Source texts of formatted documents:
########################################

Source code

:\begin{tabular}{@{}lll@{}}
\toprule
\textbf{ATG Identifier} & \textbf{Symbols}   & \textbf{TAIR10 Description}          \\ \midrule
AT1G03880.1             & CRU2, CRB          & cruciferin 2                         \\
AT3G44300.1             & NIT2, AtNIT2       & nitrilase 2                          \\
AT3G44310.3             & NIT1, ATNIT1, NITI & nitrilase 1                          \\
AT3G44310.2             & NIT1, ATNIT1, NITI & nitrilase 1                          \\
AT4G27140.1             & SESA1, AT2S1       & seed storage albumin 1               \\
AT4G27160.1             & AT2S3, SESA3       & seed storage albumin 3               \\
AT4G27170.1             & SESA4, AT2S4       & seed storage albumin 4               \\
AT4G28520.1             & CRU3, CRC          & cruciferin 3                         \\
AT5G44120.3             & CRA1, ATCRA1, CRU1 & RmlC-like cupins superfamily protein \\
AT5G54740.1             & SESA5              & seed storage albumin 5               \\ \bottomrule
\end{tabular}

########################################

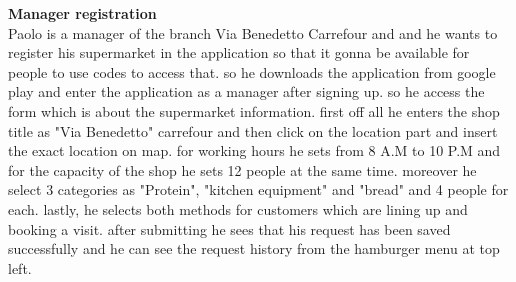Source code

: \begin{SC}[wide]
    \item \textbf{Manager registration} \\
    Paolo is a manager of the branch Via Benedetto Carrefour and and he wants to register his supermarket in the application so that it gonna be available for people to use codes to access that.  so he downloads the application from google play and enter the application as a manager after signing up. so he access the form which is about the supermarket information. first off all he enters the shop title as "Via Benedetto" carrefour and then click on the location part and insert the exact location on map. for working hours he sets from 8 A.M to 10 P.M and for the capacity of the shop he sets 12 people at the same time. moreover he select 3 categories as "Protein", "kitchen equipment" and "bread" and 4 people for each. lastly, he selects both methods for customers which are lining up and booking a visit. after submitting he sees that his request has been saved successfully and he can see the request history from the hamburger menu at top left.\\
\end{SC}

########################################

## THE TASK
Reproduce every line from the entries that holds the word "nitrilase".

## THE COMPLETED TASK
AT3G44300.1             & NIT2, AtNIT2       & nitrilase 2                          \\
AT3G44310.3             & NIT1, ATNIT1, NITI & nitrilase 1                          \\
AT3G44310.2             & NIT1, ATNIT1, NITI & nitrilase 1                          \\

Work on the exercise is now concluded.